Caserta, scoperta truffa nazionale all Inps con talpa funzionaria di Aversa originaria di Frignano

AVERSA (Caserta) – Una vera e propria associazione per delinquere dedita alla ricettazione di bonifici Inps, alla contraffazione di documenti di identità personale, alla sostituzione di persona e alla truffa aggravata è stata scoperta dai carabinieri della Compagnia di Sorrento con addentellati in provincia di Caserta.

L’indagine

L’indagine, condotta dalla Procura della Repubblica di Torre Annunziata, ha fatto luce su una serie di illeciti perpetrati prevalentemente in Campania e nel Lazio.

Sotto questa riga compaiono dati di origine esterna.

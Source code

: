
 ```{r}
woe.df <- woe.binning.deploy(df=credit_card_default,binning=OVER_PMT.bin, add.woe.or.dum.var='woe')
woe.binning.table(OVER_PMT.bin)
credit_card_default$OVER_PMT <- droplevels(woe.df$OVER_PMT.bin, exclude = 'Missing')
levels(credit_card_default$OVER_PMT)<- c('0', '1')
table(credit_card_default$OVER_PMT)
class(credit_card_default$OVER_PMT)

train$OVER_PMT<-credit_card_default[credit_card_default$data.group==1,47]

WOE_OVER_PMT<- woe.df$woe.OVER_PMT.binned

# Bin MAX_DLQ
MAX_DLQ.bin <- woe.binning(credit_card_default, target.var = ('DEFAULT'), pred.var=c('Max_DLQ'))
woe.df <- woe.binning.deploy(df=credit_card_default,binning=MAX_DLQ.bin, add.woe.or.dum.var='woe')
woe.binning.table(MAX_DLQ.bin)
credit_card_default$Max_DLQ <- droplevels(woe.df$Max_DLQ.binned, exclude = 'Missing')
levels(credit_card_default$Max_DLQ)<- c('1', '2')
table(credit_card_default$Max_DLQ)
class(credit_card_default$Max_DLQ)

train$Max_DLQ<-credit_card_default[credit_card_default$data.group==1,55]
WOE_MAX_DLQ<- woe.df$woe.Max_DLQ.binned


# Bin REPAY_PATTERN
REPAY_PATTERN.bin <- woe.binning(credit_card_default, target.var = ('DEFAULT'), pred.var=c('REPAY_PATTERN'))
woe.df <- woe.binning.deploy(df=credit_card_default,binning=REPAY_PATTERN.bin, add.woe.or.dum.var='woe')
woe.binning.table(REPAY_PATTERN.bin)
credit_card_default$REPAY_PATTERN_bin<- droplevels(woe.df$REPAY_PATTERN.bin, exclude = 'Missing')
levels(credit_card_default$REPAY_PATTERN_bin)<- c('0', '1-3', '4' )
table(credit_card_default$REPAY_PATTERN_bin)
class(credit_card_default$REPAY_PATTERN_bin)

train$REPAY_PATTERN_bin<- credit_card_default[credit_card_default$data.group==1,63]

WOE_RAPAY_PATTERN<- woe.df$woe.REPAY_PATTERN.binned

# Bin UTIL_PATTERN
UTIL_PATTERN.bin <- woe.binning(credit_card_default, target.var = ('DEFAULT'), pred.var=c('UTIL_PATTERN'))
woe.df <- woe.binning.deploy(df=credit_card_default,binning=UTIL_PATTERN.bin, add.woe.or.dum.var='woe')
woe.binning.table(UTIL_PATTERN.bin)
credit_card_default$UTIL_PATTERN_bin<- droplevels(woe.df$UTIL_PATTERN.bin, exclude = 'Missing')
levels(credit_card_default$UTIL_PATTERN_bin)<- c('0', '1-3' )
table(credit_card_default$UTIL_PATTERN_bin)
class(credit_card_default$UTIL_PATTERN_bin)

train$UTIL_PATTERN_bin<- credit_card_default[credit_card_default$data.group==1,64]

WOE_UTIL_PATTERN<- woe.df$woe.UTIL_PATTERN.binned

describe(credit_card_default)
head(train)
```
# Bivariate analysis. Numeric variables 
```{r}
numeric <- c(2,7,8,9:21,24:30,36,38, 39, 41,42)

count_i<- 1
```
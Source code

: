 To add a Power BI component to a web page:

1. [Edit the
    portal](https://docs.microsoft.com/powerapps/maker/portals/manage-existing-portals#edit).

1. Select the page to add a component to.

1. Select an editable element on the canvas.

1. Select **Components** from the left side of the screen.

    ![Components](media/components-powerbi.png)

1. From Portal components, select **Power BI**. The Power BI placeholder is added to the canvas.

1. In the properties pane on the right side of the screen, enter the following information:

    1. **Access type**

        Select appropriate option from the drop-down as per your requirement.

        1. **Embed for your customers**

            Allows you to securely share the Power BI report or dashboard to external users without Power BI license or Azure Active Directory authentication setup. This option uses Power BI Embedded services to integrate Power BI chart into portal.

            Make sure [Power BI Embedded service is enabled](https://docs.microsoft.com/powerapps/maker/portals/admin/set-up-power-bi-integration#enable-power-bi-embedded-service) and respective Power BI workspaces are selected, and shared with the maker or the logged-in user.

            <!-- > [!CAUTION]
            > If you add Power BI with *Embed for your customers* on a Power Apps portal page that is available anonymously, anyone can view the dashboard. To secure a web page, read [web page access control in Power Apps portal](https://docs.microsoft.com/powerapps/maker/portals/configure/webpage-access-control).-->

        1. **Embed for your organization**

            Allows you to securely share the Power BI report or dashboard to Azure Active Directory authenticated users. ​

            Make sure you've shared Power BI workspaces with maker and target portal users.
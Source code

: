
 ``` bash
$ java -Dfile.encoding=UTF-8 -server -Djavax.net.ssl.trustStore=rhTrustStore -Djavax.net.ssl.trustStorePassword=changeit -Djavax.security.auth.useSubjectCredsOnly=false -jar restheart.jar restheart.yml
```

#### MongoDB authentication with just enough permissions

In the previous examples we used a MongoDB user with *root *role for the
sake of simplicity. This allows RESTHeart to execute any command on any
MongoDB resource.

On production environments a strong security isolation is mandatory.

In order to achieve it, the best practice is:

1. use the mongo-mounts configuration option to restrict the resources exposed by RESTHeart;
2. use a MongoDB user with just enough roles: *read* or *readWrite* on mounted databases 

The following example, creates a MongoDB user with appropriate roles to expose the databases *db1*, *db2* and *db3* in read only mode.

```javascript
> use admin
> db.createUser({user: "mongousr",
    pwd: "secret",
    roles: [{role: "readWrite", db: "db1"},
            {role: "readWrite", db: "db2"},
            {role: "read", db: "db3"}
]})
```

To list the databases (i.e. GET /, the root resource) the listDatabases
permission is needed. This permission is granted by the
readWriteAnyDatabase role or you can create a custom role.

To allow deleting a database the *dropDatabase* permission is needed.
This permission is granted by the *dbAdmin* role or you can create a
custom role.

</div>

L’organizzazione entrava in possesso delle comunicazioni inviate dall’Inps a privati cittadini grazie all’apporto di una ‘talpa’ interna all’Ente previdenziale che accedeva al database informatico venendo in possesso di ulteriori dati anagrafici necessari per la compilazione di documenti falsi (carte di identità e tessere sanitarie).

Il metodo

A questo punto un complice, che intascava il 10% del valore del bonifico, si recava presso l’Ufficio postale indicato per incassare l’assegno. La ‘talpa’ è stata individuata in Laura Di Caterino, 55 anni di Frignano, impiegata presso l’ufficio Inps di Aversa. La donna forniva le informazioni necessarie al capo dell’organizzazione, Gaetano La Vecchia, 47 anni di Casalnuovo di Napoli, già noto agli uffici giudiziari per reati analoghi.

Il compenso

La signora Di Caterino, inoltre, si avvaleva della collaborazione della propria figlia 20enne che aveva accesso all’ufficio e al computer della madre sebbene non fosse dipendente dell’Inps. Il numero delle interrogazioni effettuate, variabile in relazione a quello dei bonifici domiciliari ricettati, ha toccato in alcuni casi punte di oltre 150 accessi quotidiani. Per ciascuna interrogazione, l’organizzazione corrispondeva all’impiegata infedele 25 euro.

Gli arresti

Sulla base degli indizi accumulati, il gip oplontino ha emesso un’ordinanza di custodia cautelare in carcere sia nei confronti di Gaetano La Vecchia, già detenuto per altri reati, che per Laura Di Caterino. A carico della figlia ventenne della donna, invece, è stato emesso un provvedimento cautelare di obbligo di dimora nel comune di Frignano. L’indagini, che si sono avvalse di intercettazioni e della collaborazione del personale dell’Inps, sono tuttora in corso e non si nasconde che possano portare anche a ulteriori sviluppi.